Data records
____

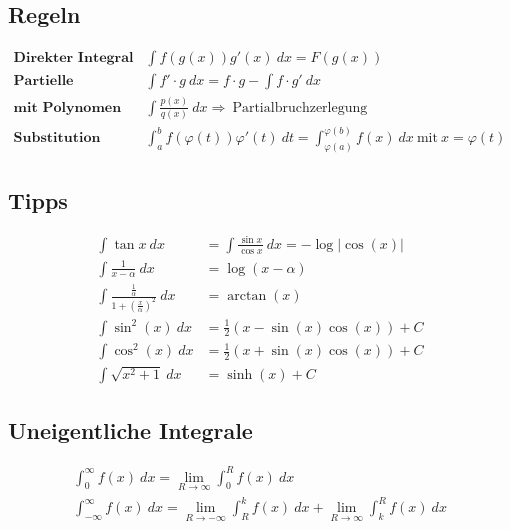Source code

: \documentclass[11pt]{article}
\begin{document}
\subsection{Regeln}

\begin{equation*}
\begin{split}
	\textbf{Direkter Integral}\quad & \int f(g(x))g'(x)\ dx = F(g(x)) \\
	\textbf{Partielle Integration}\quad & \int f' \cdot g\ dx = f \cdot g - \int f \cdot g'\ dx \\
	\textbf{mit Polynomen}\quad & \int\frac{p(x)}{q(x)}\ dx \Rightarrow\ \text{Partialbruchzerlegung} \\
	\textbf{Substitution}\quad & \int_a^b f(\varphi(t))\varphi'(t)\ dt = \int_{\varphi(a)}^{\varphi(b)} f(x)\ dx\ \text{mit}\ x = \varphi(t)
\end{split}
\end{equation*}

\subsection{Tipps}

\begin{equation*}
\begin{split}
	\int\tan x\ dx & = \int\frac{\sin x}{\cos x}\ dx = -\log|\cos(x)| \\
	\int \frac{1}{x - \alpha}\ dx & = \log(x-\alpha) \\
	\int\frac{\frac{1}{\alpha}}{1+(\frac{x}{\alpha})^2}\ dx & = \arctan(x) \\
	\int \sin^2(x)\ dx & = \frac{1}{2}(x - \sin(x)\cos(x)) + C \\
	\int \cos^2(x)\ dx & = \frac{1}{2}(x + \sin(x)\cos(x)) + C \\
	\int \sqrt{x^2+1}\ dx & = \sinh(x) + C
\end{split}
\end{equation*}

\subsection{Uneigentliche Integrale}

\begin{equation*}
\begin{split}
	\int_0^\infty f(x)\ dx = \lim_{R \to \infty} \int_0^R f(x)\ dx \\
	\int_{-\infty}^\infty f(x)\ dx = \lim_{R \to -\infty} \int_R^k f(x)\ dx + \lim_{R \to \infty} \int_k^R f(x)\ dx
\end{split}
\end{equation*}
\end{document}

____

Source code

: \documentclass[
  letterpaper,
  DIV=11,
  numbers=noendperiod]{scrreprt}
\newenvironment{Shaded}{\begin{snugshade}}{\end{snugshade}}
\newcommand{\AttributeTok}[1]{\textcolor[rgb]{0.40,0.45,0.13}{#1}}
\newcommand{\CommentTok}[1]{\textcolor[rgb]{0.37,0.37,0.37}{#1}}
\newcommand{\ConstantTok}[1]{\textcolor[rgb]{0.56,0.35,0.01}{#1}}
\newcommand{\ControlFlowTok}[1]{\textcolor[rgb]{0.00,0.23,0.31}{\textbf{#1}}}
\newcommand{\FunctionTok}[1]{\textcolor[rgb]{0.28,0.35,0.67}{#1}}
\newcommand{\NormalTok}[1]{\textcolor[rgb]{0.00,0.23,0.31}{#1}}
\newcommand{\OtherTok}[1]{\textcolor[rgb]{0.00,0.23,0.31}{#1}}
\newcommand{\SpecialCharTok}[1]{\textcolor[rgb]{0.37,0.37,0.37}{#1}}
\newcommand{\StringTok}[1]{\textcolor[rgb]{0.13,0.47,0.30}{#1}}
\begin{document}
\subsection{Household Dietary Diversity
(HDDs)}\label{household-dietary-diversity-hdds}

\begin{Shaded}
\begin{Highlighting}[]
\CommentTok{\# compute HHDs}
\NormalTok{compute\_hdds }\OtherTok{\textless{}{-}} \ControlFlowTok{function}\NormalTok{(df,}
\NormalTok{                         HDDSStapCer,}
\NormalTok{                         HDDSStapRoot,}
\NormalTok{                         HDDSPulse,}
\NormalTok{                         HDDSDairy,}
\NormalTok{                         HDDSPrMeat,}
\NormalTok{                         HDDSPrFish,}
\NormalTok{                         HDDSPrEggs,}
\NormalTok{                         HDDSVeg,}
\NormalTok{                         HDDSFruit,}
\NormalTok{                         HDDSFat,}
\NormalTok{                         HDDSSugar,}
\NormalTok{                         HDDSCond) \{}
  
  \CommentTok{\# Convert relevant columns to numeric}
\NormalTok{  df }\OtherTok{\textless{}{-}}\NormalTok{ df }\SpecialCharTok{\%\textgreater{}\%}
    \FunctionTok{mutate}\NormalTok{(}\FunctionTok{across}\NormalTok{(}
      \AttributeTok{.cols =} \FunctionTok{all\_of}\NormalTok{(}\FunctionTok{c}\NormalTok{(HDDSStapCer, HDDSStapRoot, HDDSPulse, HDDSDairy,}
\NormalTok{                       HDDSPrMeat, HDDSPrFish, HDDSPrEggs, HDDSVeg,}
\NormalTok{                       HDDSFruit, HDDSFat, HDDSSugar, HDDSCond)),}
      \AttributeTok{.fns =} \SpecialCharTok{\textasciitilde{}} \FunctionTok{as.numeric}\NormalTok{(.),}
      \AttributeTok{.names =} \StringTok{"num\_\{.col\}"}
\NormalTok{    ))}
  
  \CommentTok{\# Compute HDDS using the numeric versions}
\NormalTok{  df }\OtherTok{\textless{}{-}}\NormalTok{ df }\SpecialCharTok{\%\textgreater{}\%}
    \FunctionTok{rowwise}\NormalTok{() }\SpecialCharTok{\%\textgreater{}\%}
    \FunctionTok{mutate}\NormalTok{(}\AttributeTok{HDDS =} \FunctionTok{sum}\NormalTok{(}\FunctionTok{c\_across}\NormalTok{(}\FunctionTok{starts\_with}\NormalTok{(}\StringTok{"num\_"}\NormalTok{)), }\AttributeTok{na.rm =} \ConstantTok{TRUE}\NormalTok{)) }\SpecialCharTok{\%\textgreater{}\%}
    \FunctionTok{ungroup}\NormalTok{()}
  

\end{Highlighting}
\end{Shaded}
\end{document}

____

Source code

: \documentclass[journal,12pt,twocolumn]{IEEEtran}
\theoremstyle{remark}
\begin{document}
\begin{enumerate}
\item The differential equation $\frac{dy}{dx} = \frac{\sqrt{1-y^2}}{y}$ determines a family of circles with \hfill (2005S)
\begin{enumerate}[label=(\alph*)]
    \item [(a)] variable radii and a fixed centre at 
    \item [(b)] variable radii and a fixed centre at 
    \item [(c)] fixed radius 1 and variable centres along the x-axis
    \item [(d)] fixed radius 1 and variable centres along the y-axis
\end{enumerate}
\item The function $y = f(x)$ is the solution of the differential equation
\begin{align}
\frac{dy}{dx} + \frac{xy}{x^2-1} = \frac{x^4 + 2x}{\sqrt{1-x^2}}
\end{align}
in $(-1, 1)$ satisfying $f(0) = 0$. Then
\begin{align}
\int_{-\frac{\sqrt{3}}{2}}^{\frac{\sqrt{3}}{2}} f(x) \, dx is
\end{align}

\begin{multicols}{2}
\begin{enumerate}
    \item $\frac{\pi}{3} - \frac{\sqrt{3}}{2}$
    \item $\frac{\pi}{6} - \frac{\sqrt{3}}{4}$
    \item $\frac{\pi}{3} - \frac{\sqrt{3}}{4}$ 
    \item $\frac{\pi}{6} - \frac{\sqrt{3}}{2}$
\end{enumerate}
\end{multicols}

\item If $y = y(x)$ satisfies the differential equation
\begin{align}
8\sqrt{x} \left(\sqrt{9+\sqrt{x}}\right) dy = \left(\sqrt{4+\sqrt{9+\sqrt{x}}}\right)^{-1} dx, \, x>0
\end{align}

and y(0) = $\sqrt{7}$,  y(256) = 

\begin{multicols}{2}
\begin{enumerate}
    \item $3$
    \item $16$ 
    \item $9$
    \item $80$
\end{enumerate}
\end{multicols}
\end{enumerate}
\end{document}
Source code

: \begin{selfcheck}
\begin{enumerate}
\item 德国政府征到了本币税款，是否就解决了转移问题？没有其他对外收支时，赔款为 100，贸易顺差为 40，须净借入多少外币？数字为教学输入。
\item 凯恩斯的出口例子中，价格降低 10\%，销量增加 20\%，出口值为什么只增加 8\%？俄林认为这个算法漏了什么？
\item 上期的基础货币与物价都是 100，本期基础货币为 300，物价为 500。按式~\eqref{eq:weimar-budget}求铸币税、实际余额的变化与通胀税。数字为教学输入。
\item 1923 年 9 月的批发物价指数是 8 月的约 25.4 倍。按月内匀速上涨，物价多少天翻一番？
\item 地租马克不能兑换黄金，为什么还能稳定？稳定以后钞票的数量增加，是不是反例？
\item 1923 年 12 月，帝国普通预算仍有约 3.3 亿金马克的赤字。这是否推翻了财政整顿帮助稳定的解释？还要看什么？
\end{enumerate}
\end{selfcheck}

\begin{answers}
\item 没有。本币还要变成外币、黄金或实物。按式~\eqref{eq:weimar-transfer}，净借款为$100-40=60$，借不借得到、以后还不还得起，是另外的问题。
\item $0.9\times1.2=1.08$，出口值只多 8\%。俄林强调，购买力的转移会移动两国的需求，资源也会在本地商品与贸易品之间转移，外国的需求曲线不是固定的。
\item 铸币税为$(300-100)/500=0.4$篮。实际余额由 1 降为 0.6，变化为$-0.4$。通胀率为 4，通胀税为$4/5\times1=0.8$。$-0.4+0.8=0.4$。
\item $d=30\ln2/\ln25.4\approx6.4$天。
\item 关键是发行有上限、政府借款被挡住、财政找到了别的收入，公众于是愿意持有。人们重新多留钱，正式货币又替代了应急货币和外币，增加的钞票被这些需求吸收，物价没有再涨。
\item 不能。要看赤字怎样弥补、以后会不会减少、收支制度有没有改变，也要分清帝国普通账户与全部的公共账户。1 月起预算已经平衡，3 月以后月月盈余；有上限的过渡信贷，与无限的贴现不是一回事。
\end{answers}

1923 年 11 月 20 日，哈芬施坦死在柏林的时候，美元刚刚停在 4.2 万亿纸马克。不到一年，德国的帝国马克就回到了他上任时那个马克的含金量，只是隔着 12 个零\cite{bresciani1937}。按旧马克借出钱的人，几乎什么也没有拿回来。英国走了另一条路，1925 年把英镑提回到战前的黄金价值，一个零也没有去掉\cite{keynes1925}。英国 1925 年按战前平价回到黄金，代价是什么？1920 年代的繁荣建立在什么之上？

____

Task brief – Tell how many lines in the records above carry the word "HDDSPrFish". Only the number should appear in the reply.

Finished task – 2